***** Information given

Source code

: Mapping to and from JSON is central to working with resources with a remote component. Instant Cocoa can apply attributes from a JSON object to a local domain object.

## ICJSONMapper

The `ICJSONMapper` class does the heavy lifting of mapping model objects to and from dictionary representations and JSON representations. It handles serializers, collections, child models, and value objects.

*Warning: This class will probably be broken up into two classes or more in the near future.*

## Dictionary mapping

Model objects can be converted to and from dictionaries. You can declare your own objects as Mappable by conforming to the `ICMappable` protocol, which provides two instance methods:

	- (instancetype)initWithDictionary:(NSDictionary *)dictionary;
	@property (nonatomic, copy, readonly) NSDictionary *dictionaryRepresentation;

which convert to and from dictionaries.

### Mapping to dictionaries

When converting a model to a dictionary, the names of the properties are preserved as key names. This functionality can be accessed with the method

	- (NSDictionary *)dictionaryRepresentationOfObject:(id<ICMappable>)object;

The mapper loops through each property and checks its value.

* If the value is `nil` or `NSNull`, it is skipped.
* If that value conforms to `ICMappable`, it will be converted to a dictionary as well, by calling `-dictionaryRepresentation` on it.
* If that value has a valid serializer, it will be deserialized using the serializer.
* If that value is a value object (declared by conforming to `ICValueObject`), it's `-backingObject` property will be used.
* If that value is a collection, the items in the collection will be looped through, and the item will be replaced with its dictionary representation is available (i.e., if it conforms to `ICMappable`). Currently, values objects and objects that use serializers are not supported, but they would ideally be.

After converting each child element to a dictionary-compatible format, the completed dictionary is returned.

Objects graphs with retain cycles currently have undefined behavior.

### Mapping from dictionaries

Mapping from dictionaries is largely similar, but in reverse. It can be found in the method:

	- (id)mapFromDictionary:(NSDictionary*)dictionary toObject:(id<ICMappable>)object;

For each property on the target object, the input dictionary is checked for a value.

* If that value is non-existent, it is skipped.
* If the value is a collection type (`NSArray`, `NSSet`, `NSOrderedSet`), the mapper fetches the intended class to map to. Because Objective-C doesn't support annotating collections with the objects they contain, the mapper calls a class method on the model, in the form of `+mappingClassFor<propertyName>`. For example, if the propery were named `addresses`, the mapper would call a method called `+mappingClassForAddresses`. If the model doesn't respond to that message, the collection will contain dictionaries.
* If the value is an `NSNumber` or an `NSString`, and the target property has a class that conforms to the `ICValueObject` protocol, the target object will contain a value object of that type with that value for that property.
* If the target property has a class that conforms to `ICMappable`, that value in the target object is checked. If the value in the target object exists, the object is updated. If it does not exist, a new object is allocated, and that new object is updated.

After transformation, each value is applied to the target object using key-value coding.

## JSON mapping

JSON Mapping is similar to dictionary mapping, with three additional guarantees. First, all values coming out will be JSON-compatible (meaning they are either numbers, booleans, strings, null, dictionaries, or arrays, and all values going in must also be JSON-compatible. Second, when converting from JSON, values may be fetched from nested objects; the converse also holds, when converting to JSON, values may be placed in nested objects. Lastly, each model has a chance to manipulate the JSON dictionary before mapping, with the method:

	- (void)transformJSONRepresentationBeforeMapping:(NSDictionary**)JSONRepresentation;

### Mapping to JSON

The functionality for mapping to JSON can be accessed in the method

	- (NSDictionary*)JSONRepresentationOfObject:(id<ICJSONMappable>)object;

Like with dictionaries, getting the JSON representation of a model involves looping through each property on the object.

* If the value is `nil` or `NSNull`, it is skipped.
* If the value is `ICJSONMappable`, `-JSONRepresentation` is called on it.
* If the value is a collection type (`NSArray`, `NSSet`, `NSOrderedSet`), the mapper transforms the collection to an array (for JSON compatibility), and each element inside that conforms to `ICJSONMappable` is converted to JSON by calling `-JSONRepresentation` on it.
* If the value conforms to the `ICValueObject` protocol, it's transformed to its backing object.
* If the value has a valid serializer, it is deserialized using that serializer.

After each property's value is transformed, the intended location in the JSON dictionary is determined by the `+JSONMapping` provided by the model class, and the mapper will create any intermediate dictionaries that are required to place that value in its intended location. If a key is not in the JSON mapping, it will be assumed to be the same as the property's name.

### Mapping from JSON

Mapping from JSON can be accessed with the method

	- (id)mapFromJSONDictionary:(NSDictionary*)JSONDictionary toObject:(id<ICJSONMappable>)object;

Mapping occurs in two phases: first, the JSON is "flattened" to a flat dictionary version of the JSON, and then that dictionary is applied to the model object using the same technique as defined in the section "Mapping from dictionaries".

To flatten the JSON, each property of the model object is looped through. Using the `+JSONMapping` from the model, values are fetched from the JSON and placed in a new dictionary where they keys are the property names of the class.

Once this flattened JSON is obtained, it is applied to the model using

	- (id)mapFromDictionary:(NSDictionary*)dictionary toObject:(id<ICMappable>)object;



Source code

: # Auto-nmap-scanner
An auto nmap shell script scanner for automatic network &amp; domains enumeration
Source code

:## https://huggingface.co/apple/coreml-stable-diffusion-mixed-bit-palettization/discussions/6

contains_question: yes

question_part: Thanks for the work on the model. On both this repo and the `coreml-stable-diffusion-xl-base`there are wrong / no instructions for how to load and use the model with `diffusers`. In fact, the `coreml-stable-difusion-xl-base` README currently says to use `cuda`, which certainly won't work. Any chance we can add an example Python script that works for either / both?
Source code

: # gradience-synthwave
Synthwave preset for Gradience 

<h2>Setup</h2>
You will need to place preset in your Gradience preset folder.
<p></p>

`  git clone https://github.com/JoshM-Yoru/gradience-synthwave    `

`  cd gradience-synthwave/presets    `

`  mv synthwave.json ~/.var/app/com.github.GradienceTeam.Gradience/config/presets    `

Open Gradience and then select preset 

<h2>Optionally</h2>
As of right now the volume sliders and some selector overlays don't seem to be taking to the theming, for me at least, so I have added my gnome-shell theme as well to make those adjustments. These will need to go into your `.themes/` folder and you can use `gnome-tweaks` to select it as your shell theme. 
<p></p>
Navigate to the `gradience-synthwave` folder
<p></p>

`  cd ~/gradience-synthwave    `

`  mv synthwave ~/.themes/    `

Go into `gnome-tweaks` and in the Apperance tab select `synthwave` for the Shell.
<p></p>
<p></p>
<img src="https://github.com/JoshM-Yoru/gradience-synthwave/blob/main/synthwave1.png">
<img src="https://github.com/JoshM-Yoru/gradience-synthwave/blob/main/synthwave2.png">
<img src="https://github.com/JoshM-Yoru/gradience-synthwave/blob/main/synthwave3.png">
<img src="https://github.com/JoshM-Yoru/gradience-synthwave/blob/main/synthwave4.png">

**********

# Task directions
Up to and including the line with "Model objects can", print every line of the records from the start.

# Answer section
Source code

: Mapping to and from JSON is central to working with resources with a remote component. Instant Cocoa can apply attributes from a JSON object to a local domain object.

## ICJSONMapper

The `ICJSONMapper` class does the heavy lifting of mapping model objects to and from dictionary representations and JSON representations. It handles serializers, collections, child models, and value objects.

*Warning: This class will probably be broken up into two classes or more in the near future.*

## Dictionary mapping

Model objects can be converted to and from dictionaries. You can declare your own objects as Mappable by conforming to the `ICMappable` protocol, which provides two instance methods:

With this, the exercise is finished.